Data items
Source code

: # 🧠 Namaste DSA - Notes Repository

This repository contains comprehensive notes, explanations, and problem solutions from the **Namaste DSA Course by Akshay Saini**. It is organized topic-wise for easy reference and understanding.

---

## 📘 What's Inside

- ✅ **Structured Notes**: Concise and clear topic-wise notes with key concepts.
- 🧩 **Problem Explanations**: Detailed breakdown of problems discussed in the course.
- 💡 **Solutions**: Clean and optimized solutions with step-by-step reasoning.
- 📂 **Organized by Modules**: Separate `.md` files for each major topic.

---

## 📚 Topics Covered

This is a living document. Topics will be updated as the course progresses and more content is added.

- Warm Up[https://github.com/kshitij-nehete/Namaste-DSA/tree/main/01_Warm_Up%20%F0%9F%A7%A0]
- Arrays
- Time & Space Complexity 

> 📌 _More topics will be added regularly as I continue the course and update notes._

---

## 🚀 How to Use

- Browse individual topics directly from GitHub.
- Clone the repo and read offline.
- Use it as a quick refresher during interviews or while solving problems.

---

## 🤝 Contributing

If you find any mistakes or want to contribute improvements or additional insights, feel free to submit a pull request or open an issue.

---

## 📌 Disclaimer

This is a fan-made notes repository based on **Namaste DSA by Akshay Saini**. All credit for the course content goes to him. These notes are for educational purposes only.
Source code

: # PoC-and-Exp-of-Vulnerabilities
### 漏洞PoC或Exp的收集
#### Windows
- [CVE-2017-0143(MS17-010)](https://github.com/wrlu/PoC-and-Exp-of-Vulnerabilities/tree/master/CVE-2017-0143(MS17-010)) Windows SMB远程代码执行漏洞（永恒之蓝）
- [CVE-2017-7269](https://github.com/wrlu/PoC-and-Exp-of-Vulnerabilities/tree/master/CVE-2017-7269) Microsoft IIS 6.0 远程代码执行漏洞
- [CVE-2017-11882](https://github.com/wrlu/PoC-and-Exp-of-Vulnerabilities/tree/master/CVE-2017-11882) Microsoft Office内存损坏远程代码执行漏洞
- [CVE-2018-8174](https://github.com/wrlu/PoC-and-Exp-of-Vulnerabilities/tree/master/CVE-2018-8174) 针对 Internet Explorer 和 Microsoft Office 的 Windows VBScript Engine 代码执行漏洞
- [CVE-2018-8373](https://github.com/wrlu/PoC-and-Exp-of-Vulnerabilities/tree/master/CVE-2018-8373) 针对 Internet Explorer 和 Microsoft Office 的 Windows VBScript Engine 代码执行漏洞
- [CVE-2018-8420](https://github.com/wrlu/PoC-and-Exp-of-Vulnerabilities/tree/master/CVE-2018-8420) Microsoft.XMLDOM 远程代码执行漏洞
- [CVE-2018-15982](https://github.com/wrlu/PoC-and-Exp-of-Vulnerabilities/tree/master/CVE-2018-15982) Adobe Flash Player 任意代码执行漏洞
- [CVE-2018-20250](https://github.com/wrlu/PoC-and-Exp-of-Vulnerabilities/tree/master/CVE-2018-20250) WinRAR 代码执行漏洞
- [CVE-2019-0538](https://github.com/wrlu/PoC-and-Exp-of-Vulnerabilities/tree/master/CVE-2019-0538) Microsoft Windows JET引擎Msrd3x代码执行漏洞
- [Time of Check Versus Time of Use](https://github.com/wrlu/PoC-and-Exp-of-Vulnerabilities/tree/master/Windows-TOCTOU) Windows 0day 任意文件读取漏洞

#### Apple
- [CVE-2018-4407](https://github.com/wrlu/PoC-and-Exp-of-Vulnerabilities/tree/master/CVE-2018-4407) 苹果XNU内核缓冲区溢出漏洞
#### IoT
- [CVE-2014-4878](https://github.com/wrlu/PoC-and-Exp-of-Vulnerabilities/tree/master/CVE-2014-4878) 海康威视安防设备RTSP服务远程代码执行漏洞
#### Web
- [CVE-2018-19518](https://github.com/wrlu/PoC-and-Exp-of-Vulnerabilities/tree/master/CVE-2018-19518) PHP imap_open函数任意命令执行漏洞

The task - Copy the entries exactly, leaving no line out.

Response to the task -
Source code

: # 🧠 Namaste DSA - Notes Repository

This repository contains comprehensive notes, explanations, and problem solutions from the **Namaste DSA Course by Akshay Saini**. It is organized topic-wise for easy reference and understanding.

---

## 📘 What's Inside

- ✅ **Structured Notes**: Concise and clear topic-wise notes with key concepts.
- 🧩 **Problem Explanations**: Detailed breakdown of problems discussed in the course.
- 💡 **Solutions**: Clean and optimized solutions with step-by-step reasoning.
- 📂 **Organized by Modules**: Separate `.md` files for each major topic.

---

## 📚 Topics Covered

This is a living document. Topics will be updated as the course progresses and more content is added.

- Warm Up[https://github.com/kshitij-nehete/Namaste-DSA/tree/main/01_Warm_Up%20%F0%9F%A7%A0]
- Arrays
- Time & Space Complexity 

> 📌 _More topics will be added regularly as I continue the course and update notes._

---

## 🚀 How to Use

- Browse individual topics directly from GitHub.
- Clone the repo and read offline.
- Use it as a quick refresher during interviews or while solving problems.

---

## 🤝 Contributing

If you find any mistakes or want to contribute improvements or additional insights, feel free to submit a pull request or open an issue.

---

## 📌 Disclaimer

This is a fan-made notes repository based on **Namaste DSA by Akshay Saini**. All credit for the course content goes to him. These notes are for educational purposes only.
Source code

: # PoC-and-Exp-of-Vulnerabilities
### 漏洞PoC或Exp的收集
#### Windows
- [CVE-2017-0143(MS17-010)](https://github.com/wrlu/PoC-and-Exp-of-Vulnerabilities/tree/master/CVE-2017-0143(MS17-010)) Windows SMB远程代码执行漏洞（永恒之蓝）
- [CVE-2017-7269](https://github.com/wrlu/PoC-and-Exp-of-Vulnerabilities/tree/master/CVE-2017-7269) Microsoft IIS 6.0 远程代码执行漏洞
- [CVE-2017-11882](https://github.com/wrlu/PoC-and-Exp-of-Vulnerabilities/tree/master/CVE-2017-11882) Microsoft Office内存损坏远程代码执行漏洞
- [CVE-2018-8174](https://github.com/wrlu/PoC-and-Exp-of-Vulnerabilities/tree/master/CVE-2018-8174) 针对 Internet Explorer 和 Microsoft Office 的 Windows VBScript Engine 代码执行漏洞
- [CVE-2018-8373](https://github.com/wrlu/PoC-and-Exp-of-Vulnerabilities/tree/master/CVE-2018-8373) 针对 Internet Explorer 和 Microsoft Office 的 Windows VBScript Engine 代码执行漏洞
- [CVE-2018-8420](https://github.com/wrlu/PoC-and-Exp-of-Vulnerabilities/tree/master/CVE-2018-8420) Microsoft.XMLDOM 远程代码执行漏洞
- [CVE-2018-15982](https://github.com/wrlu/PoC-and-Exp-of-Vulnerabilities/tree/master/CVE-2018-15982) Adobe Flash Player 任意代码执行漏洞
- [CVE-2018-20250](https://github.com/wrlu/PoC-and-Exp-of-Vulnerabilities/tree/master/CVE-2018-20250) WinRAR 代码执行漏洞
- [CVE-2019-0538](https://github.com/wrlu/PoC-and-Exp-of-Vulnerabilities/tree/master/CVE-2019-0538) Microsoft Windows JET引擎Msrd3x代码执行漏洞
- [Time of Check Versus Time of Use](https://github.com/wrlu/PoC-and-Exp-of-Vulnerabilities/tree/master/Windows-TOCTOU) Windows 0day 任意文件读取漏洞

#### Apple
- [CVE-2018-4407](https://github.com/wrlu/PoC-and-Exp-of-Vulnerabilities/tree/master/CVE-2018-4407) 苹果XNU内核缓冲区溢出漏洞
#### IoT
- [CVE-2014-4878](https://github.com/wrlu/PoC-and-Exp-of-Vulnerabilities/tree/master/CVE-2014-4878) 海康威视安防设备RTSP服务远程代码执行漏洞
#### Web
- [CVE-2018-19518](https://github.com/wrlu/PoC-and-Exp-of-Vulnerabilities/tree/master/CVE-2018-19518) PHP imap_open函数任意命令执行漏洞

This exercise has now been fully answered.